The need to recover the shirt had been made even more acute by a call late one evening from Conner Banks, urging him to try to convince Peter to allow his legal team to change the strategy of his defense.

“Vincent,” Banks said, “we are more and more convinced that we would have a good chance of a hung jury, and maybe even a shot at an acquittal, if our defense is based on reasonable doubt. An acquittal means that Peter comes home for good. A hung jury means we can argue strenuously for bail, and Peter would probably get to spend at least some time with his child before a second trial. If we got another hung jury at a second trial, the prosecutor would probably give up and drop the charges.”

“What would happen if Peter’s formal shirt turned up and it had Susan’s blood on it?” Slater asked.

“What’s going on here? Kay Carrington asked me that same question.” There was a long silence; then Conner Banks said quietly, “As I told Kay, if that shirt turns up with Susan’s blood on it, Peter had better be willing to plea-bargain.”

“I see.” It was nine o’clock, not too late to phone Kay, Slater decided. When she answered, she told him she had just driven her grandmother home.

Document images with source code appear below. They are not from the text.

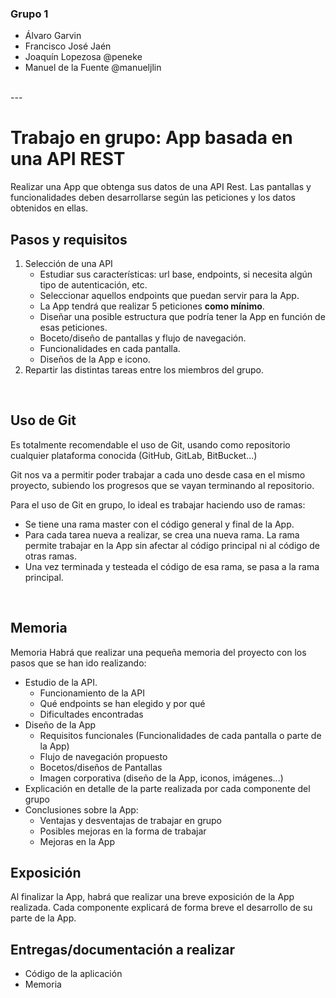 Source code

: ### Grupo 1
- Álvaro Garvin
- Francisco José Jaén
- Joaquín Lopezosa @peneke
- Manuel de la Fuente @manueljlin

<br>
---

# Trabajo en grupo: App basada en una API REST

Realizar una App que obtenga sus datos de una API Rest. Las pantallas y funcionalidades deben desarrollarse según las peticiones y los datos obtenidos en ellas.
<br>

## Pasos y requisitos
1. Selección de una API
    - Estudiar sus características: url base, endpoints, si necesita algún tipo de autenticación, etc.
    - Seleccionar aquellos endpoints que puedan servir para la App.
    - La App tendrá que realizar 5 peticiones **como mínimo**.
    - Diseñar una posible estructura que podría tener la App en función de esas peticiones.
    - Boceto/diseño de pantallas y flujo de navegación.
    - Funcionalidades en cada pantalla.
    - Diseños de la App e icono.
2. Repartir las distintas tareas entre los miembros del grupo.
<br>

## Uso de Git
Es totalmente recomendable el uso de Git, usando como repositorio cualquier plataforma conocida (GitHub, GitLab, BitBucket...)

Git nos va a permitir poder trabajar a cada uno desde casa en el mismo proyecto, subiendo los progresos que se vayan terminando al repositorio.

Para el uso de Git en grupo, lo ideal es trabajar haciendo uso de ramas:
- Se tiene una rama master con el código general y final de la App.
- Para cada tarea nueva a realizar, se crea una nueva rama. La rama permite trabajar en la App sin afectar al código principal ni al código de otras ramas.
- Una vez terminada y testeada el código de esa rama, se pasa a la rama principal.
<br>

## Memoria
Memoria
Habrá que realizar una pequeña memoria del proyecto con los pasos que se han ido realizando:
* Estudio de la API.
    - Funcionamiento de la API
    - Qué endpoints se han elegido y por qué
    - Dificultades encontradas
* Diseño de la App
    - Requisitos funcionales (Funcionalidades de cada pantalla o parte de la App)
    - Flujo de navegación propuesto
    - Bocetos/diseños de Pantallas
    - Imagen corporativa (diseño de la App, iconos, imágenes...)
* Explicación en detalle de la parte realizada por cada componente del grupo
* Conclusiones sobre la App:
    - Ventajas y desventajas de trabajar en grupo
    - Posibles mejoras en la forma de trabajar
    - Mejoras en la App

## Exposición
Al finalizar la App, habrá que realizar una breve exposición de la App realizada. Cada componente explicará de forma breve el desarrollo de su parte de la App.

## Entregas/documentación a realizar
- Código de la aplicación
- Memoria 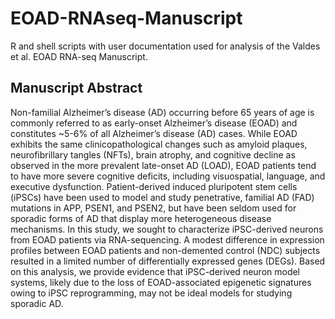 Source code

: # EOAD-RNAseq-Manuscript
R and shell scripts with user documentation used for analysis of the Valdes et al. EOAD RNA-seq Manuscript.

## Manuscript Abstract
Non-familial Alzheimer’s disease (AD) occurring before 65 years of age is commonly referred to as early-onset Alzheimer’s disease (EOAD) and constitutes ~5-6% of all Alzheimer’s disease (AD) cases. While EOAD exhibits the same clinicopathological changes such as amyloid plaques, neurofibrillary tangles (NFTs), brain atrophy, and cognitive decline as observed in the more prevalent late-onset AD (LOAD), EOAD patients tend to have more severe cognitive deficits, including visuospatial, language, and executive dysfunction. Patient-derived induced pluripotent stem cells (iPSCs) have been used to model and study penetrative, familial AD (FAD) mutations in APP, PSEN1, and PSEN2, but have been seldom used for sporadic forms of AD that display more heterogeneous disease mechanisms. In this study, we sought to characterize iPSC-derived neurons from EOAD patients via RNA-sequencing. A modest difference in expression profiles between EOAD patients and non-demented control (NDC) subjects resulted in a limited number of differentially expressed genes (DEGs). Based on this analysis, we provide evidence that iPSC-derived neuron model systems, likely due to the loss of EOAD-associated epigenetic signatures owing to iPSC reprogramming, may not be ideal models for studying sporadic AD.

“Kay, my bet is that Gary Barr stole the shirt,” he said. “We’ve got to get it back. There’s a set of master keys in a drawer in the kitchen. The gatehouse key is on it. I’ll stop by for it at seven thirty, before Jane comes in. Then, I’ll phone you at nine as though I’m in New York and ask you to send Gary into the city to help bring some of Peter’s private papers home. I’ll make sure my people there keep him busy for a while. You just make sure Jane doesn’t go home early.”

“Vince, I don’t know what to think about this.”

“I do. I’m not going to leave that shirt in Gary Barr’s hands. Let’s just pray that he’s got it hidden somewhere in the gatehouse or in his SUV. That’s something else: I’ll tell him that one of our executives may be coming back with him to visit you, so he must be driving one of the family cars.”

“As I say, at this point, I don’t know what to think, but I’ll go along with you,” Kay said. “Vince, I might as well tell you, I have an appointment with Nicholas Greco, the investigator. He’s coming here at eleven o’clock tomorrow morning.”

Vincent Slater then said something he would never have dreamed he could say to his employer’s wife: “The more fool you, Kay. I thought you loved your husband!”